We have the following action: https://github.com/google/xls/blob/c0a0011a044ec07bf9f3a23d269dcf9b0b0e4380/.github/workflows/build-mkdocs-commit-html.yml

The action produces the following error:

remote: error: GH006: Protected branch update failed for refs/heads/main.        
remote: error: You're not authorized to push to this branch. Visit https://docs.github.com/articles/about-protected-branches/ for more information.        
To https://github.com/google/xls.git
 ! [remote rejected]   main -> main (protected branch hook declined)
error: failed to push some refs to 'https://github.com/google/xls.git'
Error: Process completed with exit code 1.

The ‘xls-github-bot’ user has write access to the repo (Role is not Admin or Maintain).

Solutions that were tried but did not work:

1. Change permission of ‘xls-github-bot’ user to ‘Maintain’ and 'Admin
2. Add ‘xls-github-bot’ user to Restrict who can push to matching branches list in the branch rules section.

Questions:
1- Some posts suggest using a Personal Access Token (PAT). Would a PAT solve the issue? If so, can the ‘xls-github-bot’ user create a PAT named ‘XLS_GITHUB_TOKEN’ in their account and reference it via a ${{ secrets.XLS_GITHUB_TOKEN}}?

Any recommendations or suggestions to solve this issue would be appreciated.

Thank you in advance.

[vincent-mirian-google]

Update:

I found this post: How to push to protected branches in a GitHub Action.

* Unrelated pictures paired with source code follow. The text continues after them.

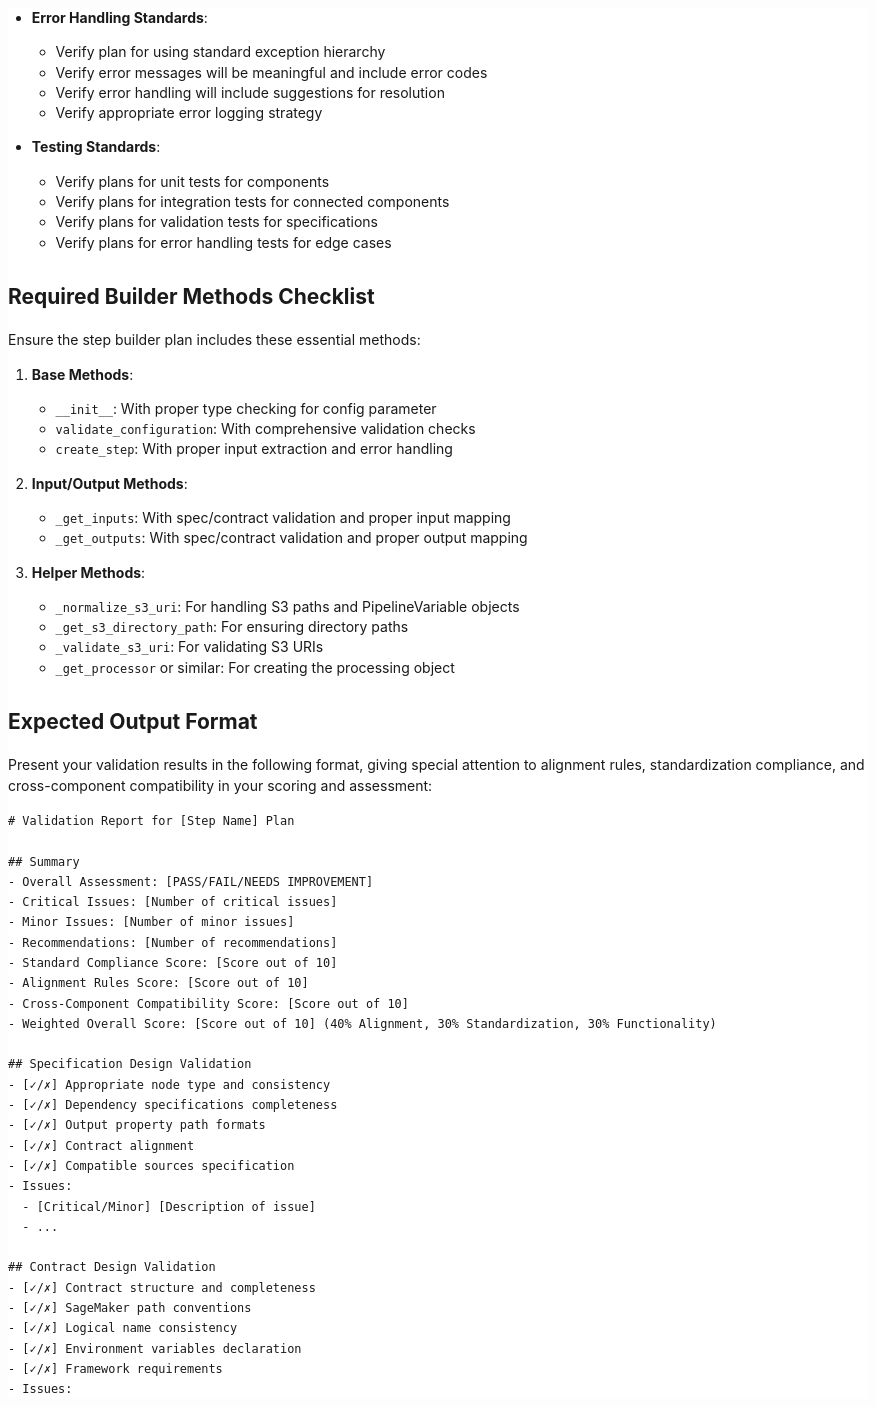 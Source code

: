    - **Error Handling Standards**:
     - Verify plan for using standard exception hierarchy
     - Verify error messages will be meaningful and include error codes
     - Verify error handling will include suggestions for resolution
     - Verify appropriate error logging strategy
   
   - **Testing Standards**:
     - Verify plans for unit tests for components
     - Verify plans for integration tests for connected components
     - Verify plans for validation tests for specifications
     - Verify plans for error handling tests for edge cases

## Required Builder Methods Checklist

Ensure the step builder plan includes these essential methods:

1. **Base Methods**:
   - `__init__`: With proper type checking for config parameter
   - `validate_configuration`: With comprehensive validation checks
   - `create_step`: With proper input extraction and error handling

2. **Input/Output Methods**:
   - `_get_inputs`: With spec/contract validation and proper input mapping
   - `_get_outputs`: With spec/contract validation and proper output mapping

3. **Helper Methods**:
   - `_normalize_s3_uri`: For handling S3 paths and PipelineVariable objects
   - `_get_s3_directory_path`: For ensuring directory paths
   - `_validate_s3_uri`: For validating S3 URIs
   - `_get_processor` or similar: For creating the processing object

## Expected Output Format

Present your validation results in the following format, giving special attention to alignment rules, standardization compliance, and cross-component compatibility in your scoring and assessment:

```
# Validation Report for [Step Name] Plan

## Summary
- Overall Assessment: [PASS/FAIL/NEEDS IMPROVEMENT]
- Critical Issues: [Number of critical issues]
- Minor Issues: [Number of minor issues]
- Recommendations: [Number of recommendations]
- Standard Compliance Score: [Score out of 10]
- Alignment Rules Score: [Score out of 10]
- Cross-Component Compatibility Score: [Score out of 10]
- Weighted Overall Score: [Score out of 10] (40% Alignment, 30% Standardization, 30% Functionality)

## Specification Design Validation
- [✓/✗] Appropriate node type and consistency
- [✓/✗] Dependency specifications completeness
- [✓/✗] Output property path formats
- [✓/✗] Contract alignment
- [✓/✗] Compatible sources specification
- Issues:
  - [Critical/Minor] [Description of issue]
  - ...

## Contract Design Validation
- [✓/✗] Contract structure and completeness
- [✓/✗] SageMaker path conventions
- [✓/✗] Logical name consistency
- [✓/✗] Environment variables declaration
- [✓/✗] Framework requirements
- Issues:
```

However, the issue is still present. Any help would be appreciated.

[Naatan]

I really don't understand the concern raised that this is a security issue. Isn't the whole point of this feature to allow users to configure how they want to secure their branches? It's up to users to decide whether your security concerns are relevant to their workflow.

Now we have to work around this silly limitation which likely raises far more security concerns.